J.C. Dijckera, E.A. Hagen-Plantingaa, H. Evertsa, G. Boschb, I.P. Kemac, W.H. Hendriksa,b.
a Division of Nutrition, Faculty of Veterinary Medicine, Utrecht University, Yalelaan 7, 3584 CL,
Utrecht, The Netherlands
b Animal Nutrition Group, Wageningen University, PO Box 338, 6700 AH Wageningen, The
c Department of Laboratory Medicine, University Medical Center, University of Groningen, PO Box
30.001, 9700 RB, Groningen, The Netherlands
In dogs, one of the most common stone detected in the urinary tract is composed of calcium oxalate.
Two pivotal conditions in calcium oxalate urolithiasis are an increased urinary oxalate and calcium
excretion (Dijcker, 2011).
This cohort study evaluated the range of urinary oxalate and calcium excretion within the dog
population not suffering from urolithiasis in the Netherlands and identified dietary- and animal-related
factors associated with these urine parameters. A second study was performed to determine the effect
of a commercial raw meat vs. dry food on urinary oxalate and calcium excretion in a crossover design
Material & Methods
Spot urine samples were collected from 141 privately-owned dogs. Information regarding dietary- and
animal-related factors and health status was collected through a questionnaire. Data analyses to
identify dietary- and animal-related factors associated with changes in oxalate:creatinine (Ox:Cr) or
calcium:creatinine (Ca:Cr) in the urine were performed by ANOVA using multivariate linear
regression analysis (excluding the independent variables with type III SS of P > 0.05).

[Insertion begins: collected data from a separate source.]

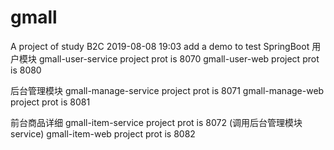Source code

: # gmall
A project of study B2C
2019-08-08 19:03 add a demo to test SpringBoot
用户模块
gmall-user-service project prot is 8070
gmall-user-web project prot is 8080

后台管理模块
gmall-manage-service project prot is 8071
gmall-manage-web project prot is 8081

前台商品详细
gmall-item-service project prot is 8072 (调用后台管理模块service)
gmall-item-web project prot is 8082

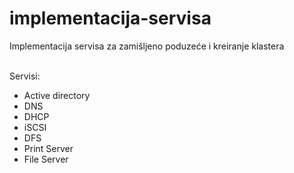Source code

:# implementacija-servisa
Implementacija servisa za zamišljeno poduzeće i kreiranje klastera

<br>
Servisi: <br>
 <ul>
  <li>Active directory</li>
  <li>DNS</li>
  <li>DHCP</li>
  <li>iSCSI</li>
  <li>DFS</li> 
  <li>Print Server</li>
  <li>File Server</li>
</ul> 

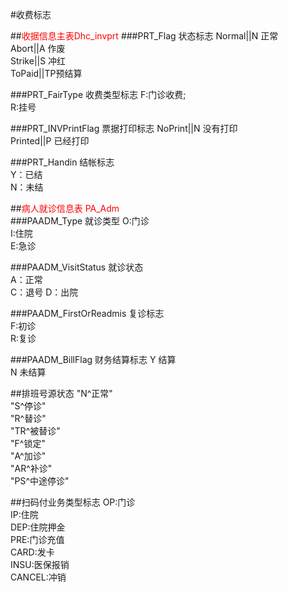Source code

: #收费标志

##<font color=red>收据信息主表Dhc_invprt</font>
###PRT_Flag	状态标志
Normal||N 正常  
Abort||A  作废  
Strike||S 冲红  
ToPaid||TP预结算  

###PRT_FairType	收费类型标志
F:门诊收费;  
R:挂号


###PRT_INVPrintFlag	票据打印标志
NoPrint||N   没有打印    
Printed||P   已经打印

###PRT_Handin	结帐标志	
Y：已结  
N：未结

##<font color=red>病人就诊信息表 PA_Adm</font>   
###PAADM_Type  就诊类型
O:门诊  
I:住院  
E:急诊  

###PAADM_VisitStatus 就诊状态	
A：正常  
C：退号
D：出院

###PAADM_FirstOrReadmis 复诊标志	
F:初诊   
R:复诊

###PAADM_BillFlag	财务结算标志
Y 结算  
N 未结算




##排班号源状态
"N^正常"  
"S^停诊"  
"R^替诊"  
"TR^被替诊"    
"F^锁定"   
"A^加诊"   
"AR^补诊"   
"PS^中途停诊"  




##扫码付业务类型标志
OP:门诊  
IP:住院  
DEP:住院押金  
PRE:门诊充值   
CARD:发卡   
INSU:医保报销   
CANCEL:冲销   
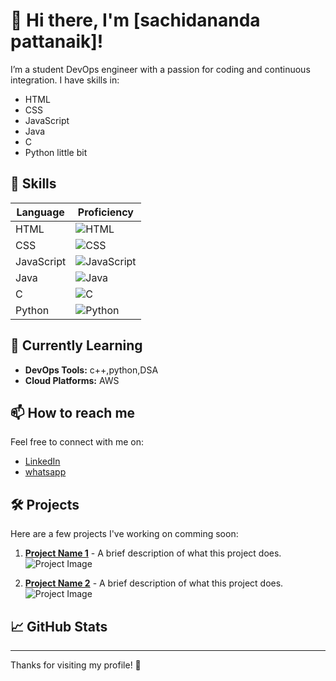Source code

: 
# 👋 Hi there, I'm [sachidananda pattanaik]!

I’m a student DevOps engineer with a passion for coding and continuous integration. I have skills in:

- HTML
- CSS
- JavaScript
- Java
- C
- Python little bit

## 🚀 Skills

| Language       | Proficiency    |
|----------------|----------------|
| HTML           | ![HTML](https://img.shields.io/badge/-HTML-E34F26?style=flat&logo=html5&logoColor=white) |
| CSS            | ![CSS](https://img.shields.io/badge/-CSS-1572B6?style=flat&logo=css3&logoColor=white) |
| JavaScript     | ![JavaScript](https://img.shields.io/badge/-JavaScript-F7DF1E?style=flat&logo=javascript&logoColor=black) |
| Java           | ![Java](https://img.shields.io/badge/-Java-007396?style=flat&logo=java&logoColor=white) |
| C              | ![C](https://img.shields.io/badge/-C-A8B400?style=flat&logo=c&logoColor=white) |
| Python         | ![Python](https://img.shields.io/badge/-Python-3776AB?style=flat&logo=python&logoColor=white) |

## 🌱 Currently Learning

- **DevOps Tools:** c++,python,DSA
- **Cloud Platforms:** AWS

## 📫 How to reach me

Feel free to connect with me on:

- [LinkedIn](https://www.linkedin.com/in/sachidananda-pattanaik-9955762a5?utm_source=share&utm_campaign=share_via&utm_content=profile&utm_medium=android_app)
- [whatsapp](https://wa.me/918260586277)

## 🛠️ Projects

Here are a few projects I've working on comming soon:

1. **[Project Name 1](https://github.com/yourusername/project1)** - A brief description of what this project does.
   ![Project Image](https://via.placeholder.com/150)
   
2. **[Project Name 2](https://github.com/yourusername/project2)** - A brief description of what this project does.
   ![Project Image](https://via.placeholder.com/150)

## 📈 GitHub Stats



---

Thanks for visiting my profile! 🌟
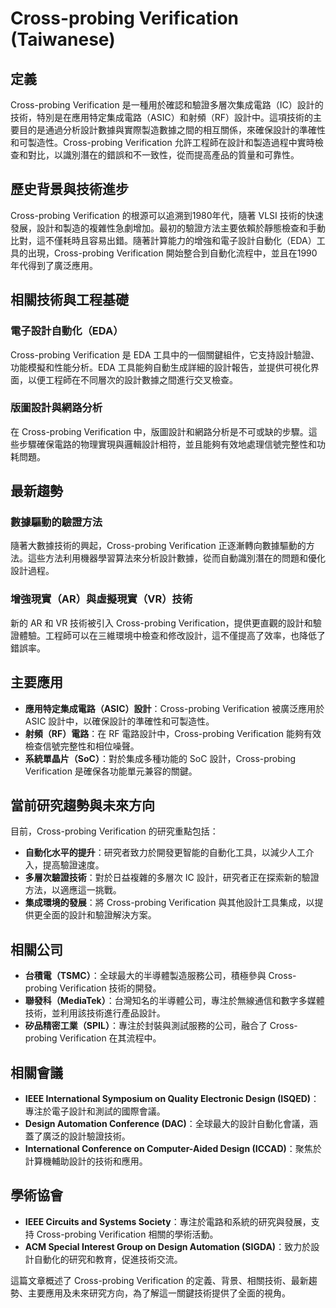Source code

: # Cross-probing Verification (Taiwanese)

## 定義

Cross-probing Verification 是一種用於確認和驗證多層次集成電路（IC）設計的技術，特別是在應用特定集成電路（ASIC）和射頻（RF）設計中。這項技術的主要目的是通過分析設計數據與實際製造數據之間的相互關係，來確保設計的準確性和可製造性。Cross-probing Verification 允許工程師在設計和製造過程中實時檢查和對比，以識別潛在的錯誤和不一致性，從而提高產品的質量和可靠性。

## 歷史背景與技術進步

Cross-probing Verification 的根源可以追溯到1980年代，隨著 VLSI 技術的快速發展，設計和製造的複雜性急劇增加。最初的驗證方法主要依賴於靜態檢查和手動比對，這不僅耗時且容易出錯。隨著計算能力的增強和電子設計自動化（EDA）工具的出現，Cross-probing Verification 開始整合到自動化流程中，並且在1990年代得到了廣泛應用。

## 相關技術與工程基礎

### 電子設計自動化（EDA）

Cross-probing Verification 是 EDA 工具中的一個關鍵組件，它支持設計驗證、功能模擬和性能分析。EDA 工具能夠自動生成詳細的設計報告，並提供可視化界面，以便工程師在不同層次的設計數據之間進行交叉檢查。

### 版圖設計與網路分析

在 Cross-probing Verification 中，版圖設計和網路分析是不可或缺的步驟。這些步驟確保電路的物理實現與邏輯設計相符，並且能夠有效地處理信號完整性和功耗問題。

## 最新趨勢

### 數據驅動的驗證方法

隨著大數據技術的興起，Cross-probing Verification 正逐漸轉向數據驅動的方法。這些方法利用機器學習算法來分析設計數據，從而自動識別潛在的問題和優化設計過程。

### 增強現實（AR）與虛擬現實（VR）技術

新的 AR 和 VR 技術被引入 Cross-probing Verification，提供更直觀的設計和驗證體驗。工程師可以在三維環境中檢查和修改設計，這不僅提高了效率，也降低了錯誤率。

## 主要應用

- **應用特定集成電路（ASIC）設計**：Cross-probing Verification 被廣泛應用於 ASIC 設計中，以確保設計的準確性和可製造性。
- **射頻（RF）電路**：在 RF 電路設計中，Cross-probing Verification 能夠有效檢查信號完整性和相位噪聲。
- **系統單晶片（SoC）**：對於集成多種功能的 SoC 設計，Cross-probing Verification 是確保各功能單元兼容的關鍵。

## 當前研究趨勢與未來方向

目前，Cross-probing Verification 的研究重點包括：

- **自動化水平的提升**：研究者致力於開發更智能的自動化工具，以減少人工介入，提高驗證速度。
- **多層次驗證技術**：對於日益複雜的多層次 IC 設計，研究者正在探索新的驗證方法，以適應這一挑戰。
- **集成環境的發展**：將 Cross-probing Verification 與其他設計工具集成，以提供更全面的設計和驗證解決方案。

## 相關公司

- **台積電（TSMC）**：全球最大的半導體製造服務公司，積極參與 Cross-probing Verification 技術的開發。
- **聯發科（MediaTek）**：台灣知名的半導體公司，專注於無線通信和數字多媒體技術，並利用該技術進行產品設計。
- **矽品精密工業（SPIL）**：專注於封裝與測試服務的公司，融合了 Cross-probing Verification 在其流程中。

## 相關會議

- **IEEE International Symposium on Quality Electronic Design (ISQED)**：專注於電子設計和測試的國際會議。
- **Design Automation Conference (DAC)**：全球最大的設計自動化會議，涵蓋了廣泛的設計驗證技術。
- **International Conference on Computer-Aided Design (ICCAD)**：聚焦於計算機輔助設計的技術和應用。

## 學術協會

- **IEEE Circuits and Systems Society**：專注於電路和系統的研究與發展，支持 Cross-probing Verification 相關的學術活動。
- **ACM Special Interest Group on Design Automation (SIGDA)**：致力於設計自動化的研究和教育，促進技術交流。

這篇文章概述了 Cross-probing Verification 的定義、背景、相關技術、最新趨勢、主要應用及未來研究方向，為了解這一關鍵技術提供了全面的視角。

In the second study, spot urine samples were collected from 23 privately-owned dogs fed a dry and
raw meat diet in cross-over design in a 4-week period in random order.
Urine Ox:Cr ranged from 21.1 to 170.6 mmol oxalate/mol creatinine and urine Ca:Cr ranged from 3.4
to 462.8 mmol/mol. For both urine parameters, increased excretion was associated with dry food
intake, <1 snack/day and breed, whereas increased urine Ox:Cr was associated to male dogs as well.
In the second study, feeding the dry food resulted in higher urine Ox:Cr (P<0.001) and Ca:Cr
(P<0.022) excretions in dogs.
The range of urine Ox:Cr and Ca:Cr of dogs observed in the present study was broad and was covering
most of the values reported before in experimental studies. In the dogs of the cohort study, intake of
dry diet, compared to raw meat diet, was found to be associated with higher urine Ox:Cr and Ca:Cr.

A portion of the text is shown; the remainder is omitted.